June 6, 2020

challenges working on electronics

Working on electronics makes me appreciate how easy software engineering is.

Why is that? Personally I can work efficiently when I have a tight feedback loop and when I can simulate the environment I’m working in. This allows me to make small changes and quickly converge my design towards the desired state I want to reach.

With electronics establishing a tight feedback loop is much more complicated. Assuming you layed down your schematic, sanity checked all nets and verified your PCB with design rule checks you eventually end up ordering a PCB. If that PCB has any flaws the only option you have to establish a feedback loop is to rework traces; cutting them with a knife, and resoldering new traces with enameled wire.

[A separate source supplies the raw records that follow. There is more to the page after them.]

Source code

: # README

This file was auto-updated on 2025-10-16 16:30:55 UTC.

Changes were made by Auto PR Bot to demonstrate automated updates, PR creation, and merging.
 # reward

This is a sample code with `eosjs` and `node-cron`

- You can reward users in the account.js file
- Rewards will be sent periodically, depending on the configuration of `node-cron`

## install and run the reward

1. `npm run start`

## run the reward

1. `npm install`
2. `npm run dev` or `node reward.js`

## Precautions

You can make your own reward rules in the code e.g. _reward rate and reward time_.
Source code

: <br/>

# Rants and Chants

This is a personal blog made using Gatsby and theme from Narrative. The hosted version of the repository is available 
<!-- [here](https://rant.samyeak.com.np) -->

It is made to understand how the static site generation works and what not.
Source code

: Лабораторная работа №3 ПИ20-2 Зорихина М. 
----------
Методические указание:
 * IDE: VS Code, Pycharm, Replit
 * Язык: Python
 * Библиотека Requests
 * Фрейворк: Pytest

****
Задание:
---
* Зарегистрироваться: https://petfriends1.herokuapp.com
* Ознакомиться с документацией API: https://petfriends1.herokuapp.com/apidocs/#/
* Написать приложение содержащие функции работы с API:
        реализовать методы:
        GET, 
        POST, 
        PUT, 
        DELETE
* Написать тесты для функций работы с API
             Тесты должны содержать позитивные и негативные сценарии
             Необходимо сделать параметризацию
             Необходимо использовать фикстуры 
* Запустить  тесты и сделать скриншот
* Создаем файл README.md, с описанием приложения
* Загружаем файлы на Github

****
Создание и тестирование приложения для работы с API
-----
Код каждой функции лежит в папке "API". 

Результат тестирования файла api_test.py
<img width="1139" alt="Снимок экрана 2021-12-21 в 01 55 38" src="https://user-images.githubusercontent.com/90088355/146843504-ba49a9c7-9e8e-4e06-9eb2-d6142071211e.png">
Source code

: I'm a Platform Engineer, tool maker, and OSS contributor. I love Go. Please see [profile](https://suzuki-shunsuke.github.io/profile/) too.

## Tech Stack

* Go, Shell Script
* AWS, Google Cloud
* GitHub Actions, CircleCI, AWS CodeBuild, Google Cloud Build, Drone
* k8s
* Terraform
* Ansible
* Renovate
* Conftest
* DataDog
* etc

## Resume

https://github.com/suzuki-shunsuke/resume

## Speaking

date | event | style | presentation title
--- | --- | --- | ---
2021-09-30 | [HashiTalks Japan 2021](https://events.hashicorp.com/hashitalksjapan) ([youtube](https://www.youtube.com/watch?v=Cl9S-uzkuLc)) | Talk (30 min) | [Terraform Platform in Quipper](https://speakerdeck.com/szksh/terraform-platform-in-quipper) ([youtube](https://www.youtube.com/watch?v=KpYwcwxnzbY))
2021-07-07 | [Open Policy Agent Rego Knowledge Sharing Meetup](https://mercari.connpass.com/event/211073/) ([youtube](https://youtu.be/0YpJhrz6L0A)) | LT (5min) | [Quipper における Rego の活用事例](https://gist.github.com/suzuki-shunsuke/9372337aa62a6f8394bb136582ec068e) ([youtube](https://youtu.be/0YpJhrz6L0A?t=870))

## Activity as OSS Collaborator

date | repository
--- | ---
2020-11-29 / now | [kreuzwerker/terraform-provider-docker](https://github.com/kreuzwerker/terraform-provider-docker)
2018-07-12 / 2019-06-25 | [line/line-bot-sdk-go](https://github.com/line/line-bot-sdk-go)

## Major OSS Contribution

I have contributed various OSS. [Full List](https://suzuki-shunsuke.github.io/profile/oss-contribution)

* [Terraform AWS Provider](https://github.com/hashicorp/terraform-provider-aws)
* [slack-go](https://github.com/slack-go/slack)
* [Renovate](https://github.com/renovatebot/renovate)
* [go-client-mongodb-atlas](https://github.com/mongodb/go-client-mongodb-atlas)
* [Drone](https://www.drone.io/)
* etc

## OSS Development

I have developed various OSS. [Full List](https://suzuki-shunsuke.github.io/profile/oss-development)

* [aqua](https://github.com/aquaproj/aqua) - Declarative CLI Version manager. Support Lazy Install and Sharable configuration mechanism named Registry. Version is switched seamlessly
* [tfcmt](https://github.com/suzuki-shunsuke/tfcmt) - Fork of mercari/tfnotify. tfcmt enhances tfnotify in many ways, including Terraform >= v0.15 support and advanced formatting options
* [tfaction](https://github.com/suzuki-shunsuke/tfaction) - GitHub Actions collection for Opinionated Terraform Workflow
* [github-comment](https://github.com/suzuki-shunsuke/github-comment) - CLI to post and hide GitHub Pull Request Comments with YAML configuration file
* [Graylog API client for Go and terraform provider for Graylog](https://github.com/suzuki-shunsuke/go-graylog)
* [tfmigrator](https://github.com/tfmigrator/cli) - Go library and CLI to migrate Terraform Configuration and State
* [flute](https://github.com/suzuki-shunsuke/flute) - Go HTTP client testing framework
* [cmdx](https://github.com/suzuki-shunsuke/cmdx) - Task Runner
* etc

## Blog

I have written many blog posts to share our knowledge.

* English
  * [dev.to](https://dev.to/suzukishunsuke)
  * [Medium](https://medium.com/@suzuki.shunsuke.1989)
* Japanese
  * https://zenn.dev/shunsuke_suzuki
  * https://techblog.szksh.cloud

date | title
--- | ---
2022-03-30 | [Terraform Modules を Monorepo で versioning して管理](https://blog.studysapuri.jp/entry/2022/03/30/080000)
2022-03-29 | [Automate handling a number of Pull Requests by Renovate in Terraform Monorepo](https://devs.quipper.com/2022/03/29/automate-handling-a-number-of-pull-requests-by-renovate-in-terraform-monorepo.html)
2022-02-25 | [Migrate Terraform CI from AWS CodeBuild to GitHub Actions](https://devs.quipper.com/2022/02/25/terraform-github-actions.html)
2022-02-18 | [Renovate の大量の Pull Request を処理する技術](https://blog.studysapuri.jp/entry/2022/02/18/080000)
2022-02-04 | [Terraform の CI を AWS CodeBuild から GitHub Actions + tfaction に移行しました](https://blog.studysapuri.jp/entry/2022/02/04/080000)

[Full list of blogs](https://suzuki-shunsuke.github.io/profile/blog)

While this works, it is much more involved and it requires much more time. With software my feedback loops are minutes, often seconds. With hardware I’m looking at hours, sometimes days depending on the rework required.

But what about simulating environments? The best I could find for hardware is SPICE, which only simulates analog electronics. There seems to be nothing which allows me to simulate a communication bus like I2C and different ICs like I/O expanders connected to this bus. Because of this I need to accept a compromise because I can’t emulate the MCUs or ICs I use. Interactions which rely on a combination of analog signals and logic embedded in the system firmware of a MCU can not be simulated today.

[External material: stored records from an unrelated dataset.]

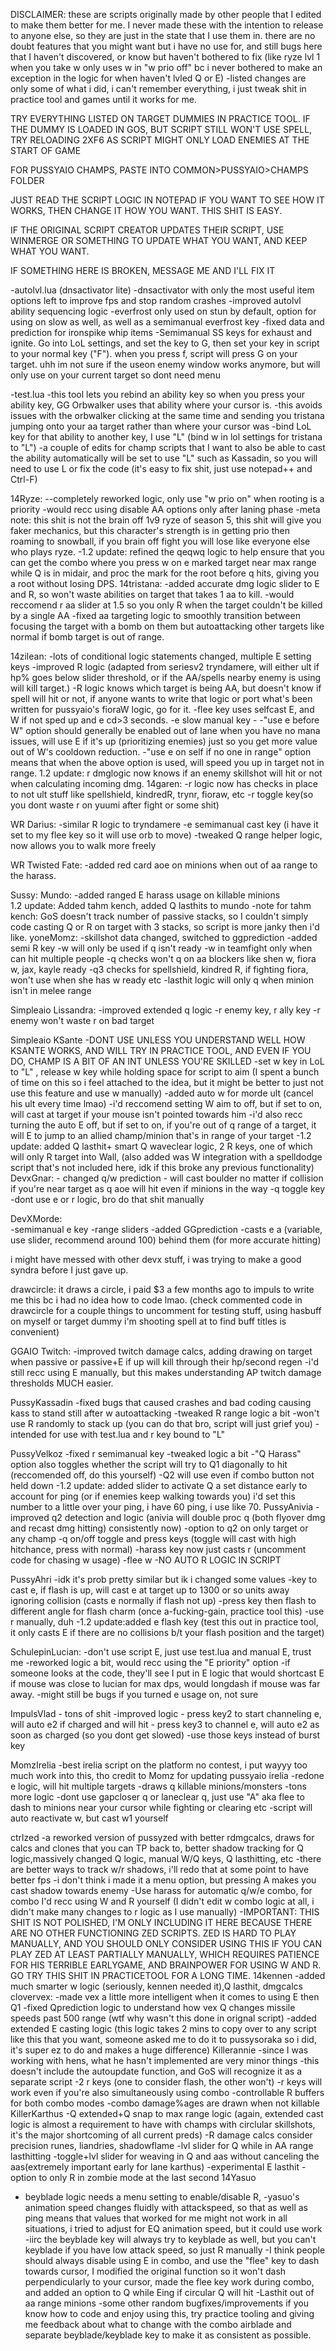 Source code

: 
DISCLAIMER: these are scripts originally made by other people that I edited to make them better for me. I never made these with the intention to release to anyone else, so they are just in the state that I use them in. there are no doubt features that you might want but i have no use for,
and still bugs here that I haven't discovered, or know but haven't bothered to fix (like ryze lvl 1 when you take w only uses w in "w prio off" bc i never bothered to make an exception in the logic for when haven't lvled Q or E)
-listed changes are only some of what i did, i can't remember everything, i just tweak shit in practice tool and games until it works for me. 


TRY EVERYTHING LISTED ON TARGET DUMMIES IN PRACTICE TOOL. IF THE DUMMY IS LOADED IN GOS, BUT SCRIPT STILL WON'T USE SPELL, TRY RELOADING 2XF6 AS SCRIPT MIGHT ONLY LOAD ENEMIES AT THE START OF GAME

FOR PUSSYAIO CHAMPS, PASTE INTO COMMON>PUSSYAIO>CHAMPS FOLDER

JUST READ THE SCRIPT LOGIC IN NOTEPAD IF YOU WANT TO SEE HOW IT WORKS, THEN CHANGE IT HOW YOU WANT. THIS SHIT IS EASY.


IF THE ORIGINAL SCRIPT CREATOR UPDATES THEIR SCRIPT, USE WINMERGE OR SOMETHING TO UPDATE WHAT YOU WANT, AND KEEP WHAT YOU WANT.

IF SOMETHING HERE IS BROKEN, MESSAGE ME AND I'LL FIX IT 



-autolvl.lua (dnsactivator lite)
	-dnsactivator with only the most useful item options left to improve fps and stop random crashes
	-improved autolvl ability sequencing logic
	-everfrost only used on stun by default, option for using on slow as well, as well as a semimanual everfrost key
	-fixed data and prediction for ironspike whip items
	-Semimanual SS keys for exhaust and ignite. Go into LoL settings, and set the key to G, then set your key in script to your normal key ("F"). when you press f, script will press G on your target.
	uhh im not sure if the useon enemy window works anymore, but will only use on your current target so dont need menu

-test.lua
	-this tool lets you rebind an ability key so when you press your ability key, GG Orbwalker uses that ability where your cursor is.
	-this avoids issues with the orbwalker clicking at the same time and sending you tristana jumping onto your aa target rather than where your cursor was
	-bind LoL key for that ability to another key, I use "L" (bind w in lol settings for tristana to "L")
	-a couple of edits for champ scripts that I want to also be able to cast the ability automatically will be set to use "L" such as Kassadin, so you will need to use L or fix the code (it's easy to fix shit, just use notepad++ and Ctrl-F)
	

14Ryze: 
			--completely reworked logic, only use "w prio on" when rooting is a priority
			-would recc using disable AA options only after laning phase
			-meta note: this shit is not the brain off 1v9 ryze of season 5, this shit will give you faker mechanics, but this character's strength is in getting prio then roaming to snowball, if you brain off fight you will lose like everyone else who plays ryze.
			-1.2 update: refined the qeqwq logic to help ensure that you can get the combo where you press w on e marked target near max range while Q is in midair, and proc the mark for the root before q hits, giving you a root without losing DPS.
14tristana:
			-added accurate dmg logic slider to E and R, so won't waste abilities on target that takes 1 aa to kill.
			-would reccomend r aa slider at 1.5 so you only R when the target couldn't be killed by a single AA
			-fixed aa targeting logic to smoothly transition between focusing the target with a bomb on them but autoattacking other targets like normal if bomb target is out of range.
			
14zilean: 
			-lots of conditional logic statements changed, multiple E setting keys
			-improved R logic (adapted from seriesv2 tryndamere, will either ult if hp% goes below slider threshold, or if the AA/spells nearby enemy is using will kill target.)
			-R logic knows which target is being AA, but doesn't know if spell will hit or not, if anyone wants to write that logic or port what's been written for pussyaio's fioraW logic, go for it.
			-flee key uses selfcast E, and W if not sped up and e cd>3 seconds.
			-e slow manual key
			-
			-"use e before W" option should generally be enabled out of lane when you have no mana issues, will use E if it's up (prioritizing enemies) just so you get more value out of W's cooldown reduction.
			-"use e on self if no one in range" option means that when the above option is used, will speed you up in target not in range.
			1.2 update: r dmglogic now knows if an enemy skillshot will hit or not when calculating incoming dmg.
14garen: 
			-r logic now has checks in place to not ult stuff like spellshield, kindredR, trynr, fioraw, etc
			-r toggle key(so you dont waste r on yuumi after fight or some shit)


WR Darius:
			-similar R logic to tryndamere
			-e semimanual cast key (i have it set to my flee key so it will use orb to move)
			-tweaked Q range helper logic, now allows you to walk more freely
			
WR Twisted Fate: -added red card aoe on minions when out of aa range to the harass.

Sussy:
	Mundo:
			-added ranged E harass usage on killable minions	
	1.2 update: Added tahm kench, added Q lasthits to mundo
	-note for tahm kench: GoS doesn't track number of passive stacks, so I couldn't simply code casting Q or R on target with 3 stacks, so script is more janky then i'd like.
yoneMomz: 
	-skillshot data changed, switched to ggprediction
	-added semi R key
	-w will only be used if q isn't ready
	-w in teamfight only when can hit multiple people
	-q checks won't q on aa blockers like shen w, fiora w, jax, kayle ready
	-q3 checks for spellshield, kindred R, if fighting fiora, won't use when she has w ready  etc
	-lasthit logic will only q when minion isn't in melee range

Simpleaio Lissandra:
	-improved extended q logic
	-r enemy key, r ally key
	-r enemy won't waste r on bad target

Simpleaio KSante
	-DONT USE UNLESS YOU UNDERSTAND WELL HOW KSANTE WORKS, AND WILL TRY IN PRACTICE TOOL, AND EVEN IF YOU DO, CHAMP IS A BIT OF AN INT UNLESS YOU'RE SKILLED
	-set w key in LoL to "L" , release w key while holding space for script to aim (I spent a bunch of time on this so i feel attached to the idea, but it might be better to just not use this feature and use w manually)
	-added auto w for morde ult (cancel his ult every time lmao)
	-i'd reccomend setting W aim to off, but if set to on, will cast at target if your mouse isn't pointed towards him
	-i'd also recc turning the auto E off, but if set to on, if you're out of q range of a target, it will E to jump to an allied champ/minion that's in range of your target
	-1.2 update: added Q lasthit+ smart Q waveclear logic, 2 R keys, one of which will only R target into Wall, (also added was W integration with a spelldodge script that's not included here, idk if this broke any previous functionality)
DevxGnar: 
		- changed q/w prediction
		- will cast boulder no matter if collision if you're near target as q aoe will hit even if minions in the way
		-q toggle key 
		-dont use e or r logic, bro do that shit manually
		
DevXMorde:	
			-semimanual e key
			-range sliders
			-added GGprediction 
			-casts e a (variable, use slider, recommend around 100) behind them (for more accurate hitting)
			
i might have messed with other devx stuff, i was trying to make a good syndra before I just gave up.

drawcircle: it draws a circle, i paid $3 a few months ago to impuls to write me this bc i had no idea how to code lmao. (check commented code in drawcircle for a couple things to uncomment for testing stuff, using hasbuff on myself or target dummy i'm shooting spell at to find buff titles is convenient)

GGAIO Twitch: -improved twitch damage calcs, adding drawing on target when passive or passive+E if up will kill through their hp/second regen
			-i'd still recc using E manually, but this makes understanding AP twitch damage thresholds MUCH easier.

PussyKassadin
	-fixed bugs that caused crashes and bad coding causing kass to stand still after w autoattacking
	-tweaked R range logic a bit
	-won't use R randomly to stack up (you can do that bro, script will just grief you)
	-intended for use with test.lua and r key bound to "L"

PussyVelkoz
	-fixed r semimanual key
	-tweaked logic a bit
	-"Q Harass" option also toggles whether the script will try to Q1 diagonally to hit (reccomended off, do this yourself)
	-Q2 will use even if combo button not held down
	-1.2 update: added slider to activate Q a set distance early to account for ping (or if enemies keep walking towards you) i'd set this number to a little over your ping, i have 60 ping, i use like 70.
PussyAnivia
	-improved q2 detection and logic (anivia will double proc q (both flyover dmg and recast dmg hitting) consistently now)
	-option to q2 on only target or any champ
	-q on/off toggle and press keys (toggle will cast with high hitchance, press with normal)
	-harass key now just casts r (uncomment code for chasing w usage)
	-flee w
	-NO AUTO R LOGIC IN SCRIPT

PussyAhri
	-idk it's prob pretty similar but ik i changed some values
	-key to cast e, if flash is up, will cast e at target up to 1300 or so units away ignoring collision (casts e normally if flash not up)
	-press key then flash to different angle for flash charm (once a-fucking-gain, practice tool this)
	-use r manually, duh
	-1.2 update:added e flash key (test this out in practice tool, it only casts E if there are no collisions b/t your flash position and the target)

SchulepinLucian:
		-don't use script E, just use test.lua and manual E, trust me
		-reworked  logic a bit, would recc using the "E priority" option
		-if someone looks at the code, they'll see I put in E logic that would shortcast E if mouse was close to lucian for max dps, would longdash if mouse was far away.
		-might still be bugs if you turned e usage on, not sure


ImpulsVlad
	- tons of shit
	-improved logic
	- press key2 to start channeling e, will auto e2 if charged and will hit
	- press key3 to channel e, will auto e2 as soon as charged (so you dont get slowed)
	-use those keys instead of burst key

MomzIrelia
	-best irelia script on the platform no contest, i put wayyy too much work into this, tho credit to Momz for updating pussyaio irelia
	-redone e logic, will hit multiple targets
	-draws q killable minions/monsters 
	-tons more logic
	-dont use gapcloser q or laneclear q, just use "A" aka flee to dash to minions near your cursor while fighting or clearing etc
	-script will auto reactivate w, but cast w1 yourself

ctrlzed
	-a reworked version of pussyzed with better rdmgcalcs, draws for calcs and clones that you can TP back to, better shadow tracking for Q logic,massively changed Q logic, manual W/Q keys, Q lasthitting, etc
	-there are better ways to track w/r shadows, i'll redo that at some point to have better fps
	-i don't think i made it a menu option, but pressing A makes you cast shadow towards enemy
	-Use harass for automatic q/w/e combo, for combo I'd recc using W and R yourself (I didn't edit w combo logic at all, i didn't make many changes to r logic as I use manually)
	-IMPORTANT: THIS SHIT IS NOT POLISHED, I'M ONLY INCLUDING IT HERE BECAUSE THERE ARE NO OTHER FUNCTIONING ZED SCRIPTS. ZED IS HARD TO PLAY MANUALLY, AND YOU SHOULD ONLY CONSIDER USING THIS IF YOU CAN PLAY ZED AT LEAST PARTIALLY
	MANUALLY, WHICH REQUIRES PATIENCE FOR HIS TERRIBLE EARLYGAME, AND BRAINPOWER FOR USING W AND R. GO TRY THIS SHIT IN PRACTICETOOL FOR A LONG TIME.
14kennen
	-added much smarter w logic (seriously, kennen needed it),Q lasthit, dmgcalcs
clovervex:
	-made vex a little more intelligent when it comes to using E then Q1
	-fixed Qprediction logic to understand how vex Q changes missile speeds past 500 range (wtf why wasn't this done in orignal script)
	-added extended E casting logic (this logic takes 2 mins to copy over to any script like this that you want, someone asked me to do it to pussysoraka so i did, it's super ez to do and makes a huge difference)
Killerannie
	-since I was working with hens, what he hasn't implemented are very minor things
	-this doesn't include the autoupdate function, and GoS will recognize it as a separate script
	-2 r keys (one to consider flash, the other won't)
	-r keys will work even if you're also simultaneously using combo
	-controllable R buffers for both combo modes
	-combo damage%ages are drawn when not killable
KillerKarthus
	-Q extended+Q snap to max range logic (again, extended cast logic is almost a requirement to have with champs with circlular skillshots, it's the major shortcoming of all current preds)
	-R damage calcs consider precision runes, liandries, shadowflame
	-lvl slider for Q while in AA range lasthitting 
	-toggle+lvl slider for weaving in Q and aas without canceling the aas(extremely important early for lane karthus)
	-experimental E lasthit
	-option to only R in zombie mode at the last second
  14Yasuo
- beyblade logic needs a menu setting to enable/disable R,
-yasuo's animation speed changes fluidly with attackspeed, so that as well as ping means that values that worked for me might not work in all situations, i tried to adjust for EQ animation speed, but it could use work
-iirc the beyblade key will always try to keyblade as well, but you can't keyblade if you have low attack speed, so just R manually
-I think people should always disable using E in combo, and use the "flee" key to dash towards cursor, I modified the original function so it won't dash perpendicularly to your cursor, made the flee key work during combo, and added an option to Q while Eing if circular Q will hit
-Lasthit out of aa range minions 
-some other random bugfixes/improvements
if you know how to code and enjoy using this, try practice tooling and giving me feedback about what to change with the combo airblade and separate beyblade/keyblade key to make it as consistent as possible.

So the compromise I have to make is to decouple all my code from the system it is executed on.

More often than not this compromise reduces my trust in the simulation. It causes a lack of automated end-to-end tests, forcing time intense manual verification for every change.

Not an ideal situation and yet good enough for my small hobby projects.

But it makes me wonder: how do professional EEs handle challenges regarding cycle time and automated system verification?